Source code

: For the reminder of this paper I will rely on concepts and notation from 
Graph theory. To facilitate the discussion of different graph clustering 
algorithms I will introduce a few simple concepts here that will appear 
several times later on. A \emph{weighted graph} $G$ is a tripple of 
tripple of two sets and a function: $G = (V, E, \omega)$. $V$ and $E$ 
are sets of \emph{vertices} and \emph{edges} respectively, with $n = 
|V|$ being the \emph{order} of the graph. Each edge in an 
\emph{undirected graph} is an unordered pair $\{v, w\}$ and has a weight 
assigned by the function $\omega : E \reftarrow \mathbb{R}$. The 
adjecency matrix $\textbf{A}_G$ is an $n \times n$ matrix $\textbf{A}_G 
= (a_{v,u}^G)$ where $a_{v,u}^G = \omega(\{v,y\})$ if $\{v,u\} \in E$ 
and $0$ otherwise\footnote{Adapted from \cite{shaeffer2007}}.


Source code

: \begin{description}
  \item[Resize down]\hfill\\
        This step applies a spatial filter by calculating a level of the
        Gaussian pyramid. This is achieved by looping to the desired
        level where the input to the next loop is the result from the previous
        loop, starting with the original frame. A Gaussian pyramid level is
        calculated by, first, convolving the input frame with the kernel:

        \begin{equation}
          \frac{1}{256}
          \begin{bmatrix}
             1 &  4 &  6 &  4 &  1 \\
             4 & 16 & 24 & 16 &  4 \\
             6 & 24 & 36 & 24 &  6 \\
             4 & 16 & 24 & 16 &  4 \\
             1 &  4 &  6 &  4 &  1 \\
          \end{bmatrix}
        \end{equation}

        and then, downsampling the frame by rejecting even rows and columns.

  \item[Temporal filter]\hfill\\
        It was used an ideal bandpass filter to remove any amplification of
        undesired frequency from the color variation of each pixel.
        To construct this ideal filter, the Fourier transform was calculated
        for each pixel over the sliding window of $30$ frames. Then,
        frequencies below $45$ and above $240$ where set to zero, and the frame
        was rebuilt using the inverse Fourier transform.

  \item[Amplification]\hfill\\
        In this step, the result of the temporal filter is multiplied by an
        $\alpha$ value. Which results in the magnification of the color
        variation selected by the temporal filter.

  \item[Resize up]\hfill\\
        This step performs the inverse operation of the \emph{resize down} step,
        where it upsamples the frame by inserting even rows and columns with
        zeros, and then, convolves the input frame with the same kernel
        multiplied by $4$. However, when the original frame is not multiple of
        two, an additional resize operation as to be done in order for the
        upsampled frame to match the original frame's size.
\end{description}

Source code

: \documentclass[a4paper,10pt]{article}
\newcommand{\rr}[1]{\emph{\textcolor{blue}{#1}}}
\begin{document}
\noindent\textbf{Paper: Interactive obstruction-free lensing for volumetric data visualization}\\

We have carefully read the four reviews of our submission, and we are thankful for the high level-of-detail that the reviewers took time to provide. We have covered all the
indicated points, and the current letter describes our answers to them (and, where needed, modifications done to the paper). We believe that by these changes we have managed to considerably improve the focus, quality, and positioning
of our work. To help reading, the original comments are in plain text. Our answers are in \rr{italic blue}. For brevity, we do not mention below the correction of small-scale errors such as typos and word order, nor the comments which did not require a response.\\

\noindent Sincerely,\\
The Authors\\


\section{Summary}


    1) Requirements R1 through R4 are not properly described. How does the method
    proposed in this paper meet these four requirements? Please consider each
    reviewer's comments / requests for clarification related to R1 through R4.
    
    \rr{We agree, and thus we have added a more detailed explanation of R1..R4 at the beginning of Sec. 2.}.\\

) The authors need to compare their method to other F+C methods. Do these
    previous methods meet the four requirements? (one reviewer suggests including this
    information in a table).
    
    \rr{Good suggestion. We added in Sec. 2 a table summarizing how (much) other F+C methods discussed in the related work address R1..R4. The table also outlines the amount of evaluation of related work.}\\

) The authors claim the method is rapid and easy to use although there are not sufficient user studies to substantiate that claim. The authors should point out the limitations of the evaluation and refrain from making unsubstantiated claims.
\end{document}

·····

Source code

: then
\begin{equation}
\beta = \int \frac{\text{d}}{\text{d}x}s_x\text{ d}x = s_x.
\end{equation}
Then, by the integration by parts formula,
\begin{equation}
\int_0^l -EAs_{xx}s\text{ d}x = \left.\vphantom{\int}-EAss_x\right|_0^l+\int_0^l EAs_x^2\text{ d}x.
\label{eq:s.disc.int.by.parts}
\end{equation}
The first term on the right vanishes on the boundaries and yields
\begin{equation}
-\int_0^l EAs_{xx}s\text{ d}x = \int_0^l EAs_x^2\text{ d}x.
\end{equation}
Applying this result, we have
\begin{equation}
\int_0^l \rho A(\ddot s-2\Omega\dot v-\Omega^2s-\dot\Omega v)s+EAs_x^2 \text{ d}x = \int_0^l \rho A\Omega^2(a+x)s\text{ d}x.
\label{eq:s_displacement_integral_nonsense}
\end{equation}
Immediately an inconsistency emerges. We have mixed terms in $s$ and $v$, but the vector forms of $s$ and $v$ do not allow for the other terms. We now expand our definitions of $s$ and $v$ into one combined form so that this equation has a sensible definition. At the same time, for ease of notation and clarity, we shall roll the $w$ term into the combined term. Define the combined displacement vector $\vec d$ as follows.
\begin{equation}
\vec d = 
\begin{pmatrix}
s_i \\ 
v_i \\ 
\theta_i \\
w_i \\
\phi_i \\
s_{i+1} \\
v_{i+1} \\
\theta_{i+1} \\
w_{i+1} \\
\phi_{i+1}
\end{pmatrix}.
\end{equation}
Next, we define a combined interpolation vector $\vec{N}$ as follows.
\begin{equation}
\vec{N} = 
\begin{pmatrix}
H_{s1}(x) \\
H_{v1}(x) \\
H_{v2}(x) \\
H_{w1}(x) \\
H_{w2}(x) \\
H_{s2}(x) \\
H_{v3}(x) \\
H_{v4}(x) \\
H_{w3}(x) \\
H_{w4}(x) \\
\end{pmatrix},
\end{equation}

·····

INSTRUCTIONS FOR THE TASK: Whenever a line above contains "times", copy that line.

SOLUTION TO THIS PROBLEM:
several times later on. A \emph{weighted graph} $G$ is a tripple of 
adjecency matrix $\textbf{A}_G$ is an $n \times n$ matrix $\textbf{A}_G 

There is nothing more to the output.